François critique l’utilisation des droits de l’homme comme justification de la défense exacerbée des droits individuels ou, pire encore, des droits des plus riches.
Propositions
La réponse au problème de la pauvreté dans le monde requiert les conditions suivantes :
– comprendre et appliquer l’économie comme « l’art de parvenir à une bonne gestion de la maison commune, qui est le monde entier » (n. 206).
– l’interaction et l’action coordonnée de tous les gouvernements pour le bien commun. Les solutions locales sont de plus en plus difficiles car les contradictions sont mondiales.
-Ne vous fiez pas aux forces aveugles et à la main invisible du marché.
-S’attaquer aux causes structurelles de l’inégalité.
– Renoncer à l’autonomie absolue des marchés.
– La croissance dans l’équité, qui ne se réduit pas à la croissance économique, mais nécessite des décisions, des programmes, des mécanismes et des processus spécifiquement orientés vers une meilleure répartition des revenus, la création de sources de travail et la promotion intégrale des pauvres », ce qui va au-delà du bien-être.
L’Exhortation fonde les propositions ci-dessus sur une série de principes pour construire un monde de paix, de justice et de fraternité (221 et suivants) :
a) Supériorité du temps sur l’espace : travailler à long terme, privilégier les temps des processus sur les espaces du pouvoir, avoir des convictions claires et de la ténacité, par opposition à l’anxiété.
b) Prédominance de l’unité sur le conflit : ne pas éviter le conflit, mais l’assumer, sans s’y installer ; le résoudre et le transformer en un maillon d’un nouveau processus ; surmonter le conflit dans une nouvelle synthèse ; travailler pour la paix ; pacte culturel, qui consiste à harmoniser les diversités, jusqu’à obtenir une diversité réconciliée.
c) Attacher plus d’importance à la réalité qu’à l’idée : pas de dissociation, mais un dialogue constant entre la réalité et l’idée ; la réalité doit être éclairée par la raison.
d) La supériorité du tout sur la partie.
e) Combiner le global et le local.
f) Travailler dans le voisinage immédiat, mais avec une perspective plus large.
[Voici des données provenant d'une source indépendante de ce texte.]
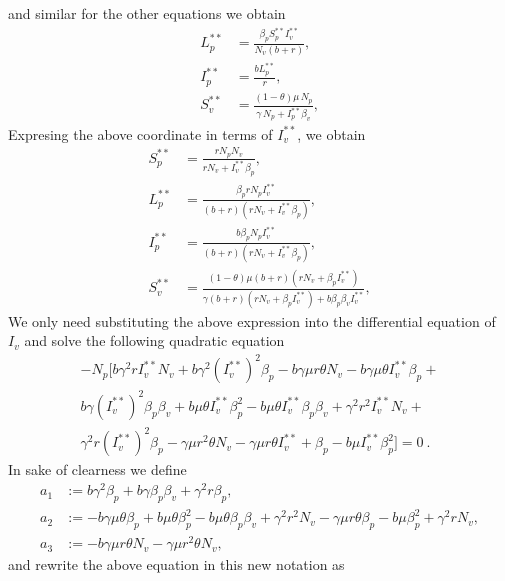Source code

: %
 and similar for the other equations we obtain
\begin{equation*}
	\begin{aligned}
		L^{**}_p &= \frac{\beta_{{p}}S_p^{**} I_v^{**}}{N_{{v}} \left( b+r \right)},
		\\
		I^{**}_p &=\frac{b L^{**}_p}{r},
		\\
		S^{**}_v &=
			\frac{
				\left( 
					1-\theta 
				\right) 
				\mu\, N_{p}
			}{
				\gamma\, N_{p} + I^{**}_ p
				\beta_{v}
			},
	\end{aligned}
\end{equation*}
%
Expresing the above coordinate in terms of $I^{**}_v$, we obtain
%
%
\begin{equation*}
	\begin{aligned}
	S^{**}_p &= 
		\frac{
			r N_p N_v
		}{
			r N_v + 
			I^{**}_v 
			\beta_p
		},
	\\
	L^{**}_p &= 
		\frac{
			\beta_p rN_p I^{**}_v
		}{
			\left( 
				b + r 
			\right)
			(
				r N_v + I_v^{**} 
				\beta_p
			)
		},
%
%
	\\
	I^{**}_p &=
		\frac{
			b \beta_p N_p I_v^{**}
		}{
			 \left(
			 	 b + r 
			 \right)
			 ( r N_v + 
			 	I_v^{**} \beta_p
			 )
		},
	\\
	S^{**}_v &=
		\frac{
			 \left( 
			 	1 - \theta 
			 \right)
			 \mu(b + r)
			 (rN_v + \beta_p I_v^{**})
		}{
			\gamma(b + r)
			(r N_v + \beta_p I^{**}_v) + 
			b \beta_p \beta_v I_v^{**}
		},
	\end{aligned}
\end{equation*}
%
%
We only need substituting the above expression into the differential equation 
of $I_v$ and solve the following quadratic equation
%
	\begin{multline}
		-N_p [ 
			b \gamma^2 r I^{**}_v N_v +
			b \gamma^2 (I^{**}_v)^2 \beta_p -
			b \gamma \mu r \theta N_v - 
			b \gamma \mu \theta I^{**}_v \beta_p + 
			\\
			b \gamma (I^{**}_v)^2 \beta_p \beta_v + 
			b \mu \theta I^{**}_v \beta_p ^ 2
			-
			b \mu \theta I^{**}_v \beta_p \beta_v +
			\gamma^2 r^2 I^{**}_v N_v +
			\\
			\gamma^2 r (I ^{**}_v) ^ 2 \beta_p - 
			\gamma\mu r^2 \theta N_v - 
			\gamma\mu r \theta I^{**}_v +
			\beta_p - b\mu I^{**}_v \beta_p^2
		] = 0 \ .
	\end{multline}
% 
In sake of clearness we define 
\begin{align*}
	a_1 &:= 
		b \gamma^2 \beta_p + 
		b \gamma \beta_p \beta_v + 
		\gamma^2 r \beta_p
		,\\
	a_2 &:=-b \gamma \mu \theta \beta_p + 
		b \mu \theta \beta_p ^ 2 - 
		b \mu \theta \beta_p \beta_v + 
		\gamma^2 r^2 N_v - 
		\gamma \mu r 
		\theta \beta_p - 
		b \mu \beta_p^ 2 + 
		\gamma ^ 2 r N_v,
	\\
	a_3 &:=-b\gamma\mu r\theta N_v-\gamma\mu r^2\theta N_v, 
\end{align*}
%
and rewrite the above equation in this new notation as

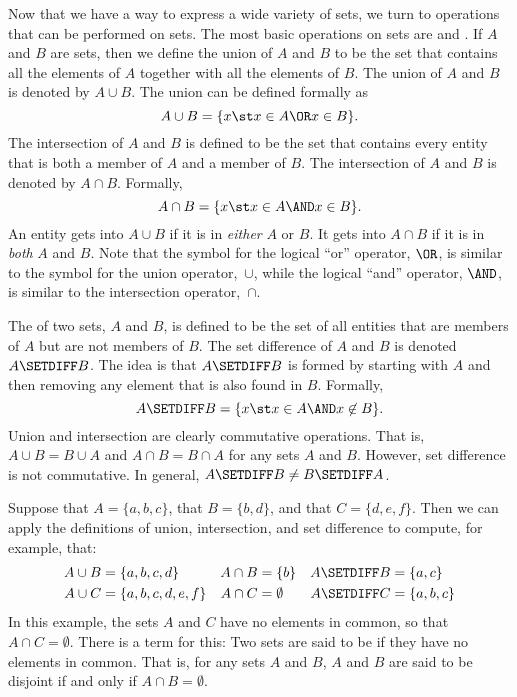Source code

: \medbreak

Now that we have a way to express a wide variety of sets, we turn to operations that
can be performed on sets.  The most basic operations on sets are 
 and .  If $A$ and $B$ are sets, then we define
the union of $A$ and $B$ to be the set that contains all the elements of
$A$ together with all the elements of $B$.  The union of $A$ and $B$ is
denoted by $A\cup B$.  The union can be defined formally as
\[A\cup B = \{x\st x\in A \OR x\in B\}.\]
The intersection of $A$ and $B$ is defined to be the set that contains
every entity that is both a member of $A$ and a member of $B$. The intersection
of $A$ and $B$ is denoted by $A\cap B$.  Formally,
\[A\cap B = \{x\st x\in A \AND x\in B\}.\]
An entity gets into $A\cup B$ if it is in \emph{either} $A$ or $B$.
It gets into $A\cap B$ if it is in \emph{both} $A$ and $B$.  Note that
the symbol for the logical ``or'' operator, $\OR$, is similar to the
symbol for the union operator,~$\cup$, while the logical ``and'' operator,
$\AND$, is similar to the intersection operator,~$\cap$.

The  of two sets, $A$ and $B$, is defined to be
the set of all entities that are members of $A$ but are not members
of $B$.  The set difference of $A$ and $B$ is denoted $A\SETDIFF B$.
The idea is that $A\SETDIFF B$ is formed by starting with
$A$ and then removing any element that is also found in $B$.  Formally,
\[A\SETDIFF B = \{x\st x\in A \AND x\not\in B\}.\]
Union and intersection are clearly commutative operations.  That
is, $A\cup B=B\cup A$ and $A\cap B=B\cap A$ for any sets $A$ and $B$.
However, set difference is not commutative.  In general,
$A\SETDIFF B \not= B\SETDIFF A$.

Suppose that $A=\{a,b,c\}$, that $B=\{b,d\}$, and
that $C=\{d,e,f\}$.  Then we can apply the definitions of
union, intersection, and set difference to compute, for example,
that:
\begin{align*}
   A\cup B &= \{a,b,c,d\} &  A\cap B &= \{b\}   &  A\SETDIFF B &= \{a,c\}\\
   A\cup C &= \{a,b,c,d,e,f\}&A\cap C&= \emptyset & A\SETDIFF C &= \{a,b,c\}
\end{align*}
In this example, the sets $A$ and $C$ have no elements in common, so
that $A\cap C=\emptyset$.  There is a term for this:
Two sets are said to be  if they
have no elements in common.  That is, for any sets $A$ and $B$,
$A$ and $B$ are said to be disjoint if and only if $A\cap B=\emptyset$.


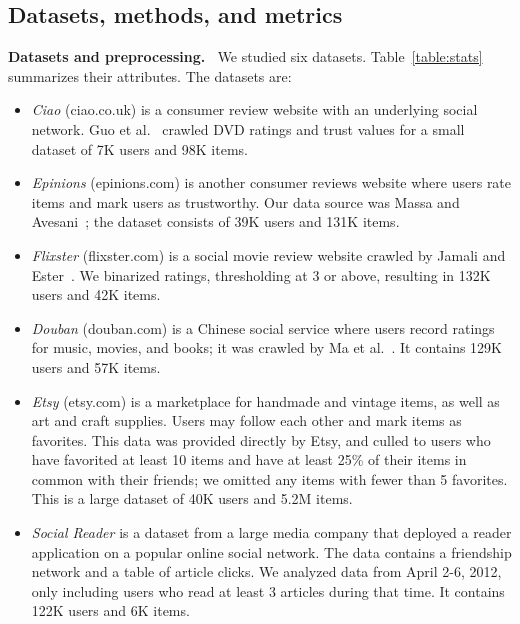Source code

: \documentclass{sig-alternate-2013}
\newcommand{\mypar}[1]{\vspace{0.05in} \noindent \textbf{#1 \,}}
\begin{document}
\subsection{Datasets, methods, and metrics}

\mypar{Datasets and preprocessing.} We studied six datasets.
Table~\ref{table:stats} summarizes their attributes.  The datasets
are:
\begin{itemize}
\setlength\itemsep{2px}
\item \textit{Ciao} (ciao.co.uk) is a consumer review website with an
  underlying social network.  Guo et al.~\cite{guo2014etaf} crawled
 DVD ratings and trust values for a small dataset of 7K users and 98K items.

\item \textit{Epinions} (epinions.com)
  is another consumer reviews website where users rate items
  and mark users as trustworthy.  Our data source was Massa and Avesani~\cite{Massa2007};
  the dataset consists of 39K users and 131K items.

\item \textit{Flixster} (flixster.com) is a social movie review
  website crawled by Jamali and Ester~\cite{Jamali:2010}.  We
  binarized ratings, thresholding at 3 or above, resulting in 132K users and 42K items.

\item \textit{Douban} (douban.com) is a Chinese social service where
  users record ratings for music, movies, and books; it was crawled by
  Ma et al.~\cite{hao:sr}.  It contains 129K users and 57K items.

\item \textit{Etsy} (etsy.com) is a marketplace for handmade and
  vintage items, as well as art and craft supplies.  Users may follow
  each other and mark items as favorites.  This data was provided
  directly by Etsy, and culled to users who have favorited at least 10 items and
  have at least 25\% of their items in common with their friends; we
  omitted any items with fewer than 5 favorites.  This is a large dataset of 40K users
  and 5.2M items.

\item \textit{Social Reader} is a dataset from a large media company
  that deployed a reader application on a popular online social
  network.  The data contains a friendship network and a table of
  article clicks.  We analyzed data from April 2-6, 2012, only
  including users who read at least 3 articles during that time.
  It contains 122K users and 6K items.

\end{itemize}
\end{document}
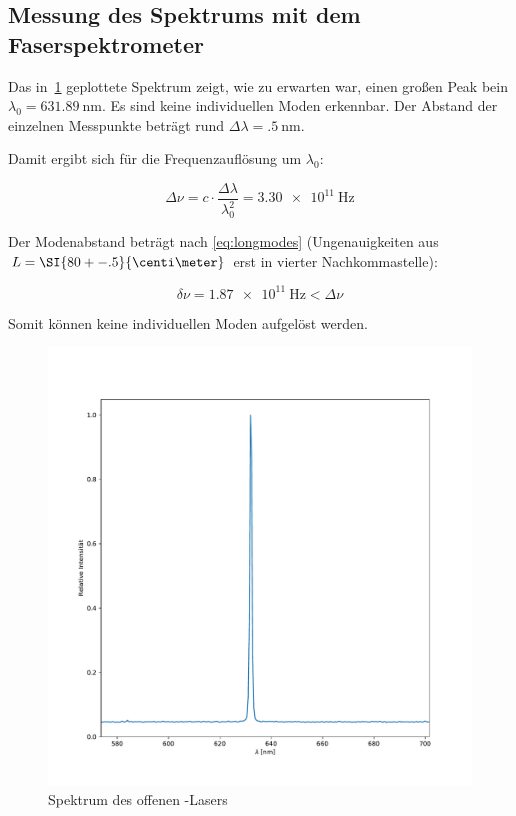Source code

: \documentclass[slug=GL, room=HZDR\ Dresden/Rossendorf\,\ Geb.\ 620/123, supervisor=Tim\ Ziegler]{../../Lab_Report_LaTeX/lab_report}
\newcommand{\hne}{\ce{HeNe}-Laser}
\begin{document}
\subsection{Messung des Spektrums mit dem Faserspektrometer}
\label{sec:faserausw}

Das in~\ref{fig:faserspek} geplottete Spektrum zeigt, wie zu erwarten
war, einen gro\ss{}en Peak bein
\(\lambda_0=\SI{631.89}{\nano\meter}\). Es sind keine individuellen
Moden erkennbar. Der Abstand der einzelnen Messpunkte betr\"agt rund
\(\Delta\lambda=\SI{.5}{\nano\meter}\).

Damit ergibt sich f\"ur die Frequenzaufl\"osung um \(\lambda_0\):

\begin{equation}
  \Delta\nu=c\cdot\frac{\Delta\lambda}{\lambda_0^2}=\SI{3.30e11}{\hertz}
\end{equation}

Der Modenabstand betr\"agt nach \ref{eq:longmodes} (Ungenauigkeiten
aus \(L=\SI{80+-.5}{\centi\meter}\) erst in vierter Nachkommastelle):

\begin{equation}
  \label{eq:moda}
  \delta\nu = \SI{1.87e11}{\hertz} < \Delta\nu
\end{equation}

Somit k\"onnen keine individuellen Moden aufgel\"ost werden.
\begin{figure}[h]\centering
  \includegraphics[width=.8\columnwidth]{figs/faserspek.pdf}
  \caption{Spektrum des offenen \hne{}s}
  \label{fig:faserspek}
\end{figure}
\end{document}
Le modèle à garder à l’esprit est le polyèdre, une figure géométrique vers laquelle toutes les parties convergent.
Les dangers à éviter sont la dissimulation de la réalité, les purismes angéliques, l’absolutisation de ce qui est relatif, l’intellectualisme, l’universalisme abstrait et globalisant .
Bonjour,
Nous pouvons ressentir une déception légitime sur une partie de l’action de ce pape qui finalement n’aura pas changé beaucoup le fonctionnement autocratique de l’Eglise Catholique et n’aura pas modifié fondamentalement les doctrines morales et théologiques.
Il est néanmoins encourageant de constater le constat plutôt positif que font des théologiens de la Libération sur les écrits de François. Sur le plan théologique et institutionnel le bilan de François restera mitigé, mais sur le plan pastoral il aura ouvert des perspectives intéressantes (critiques du cléricalisme, appui à la théologie de la Libération, appel à aller aux “périphéries”).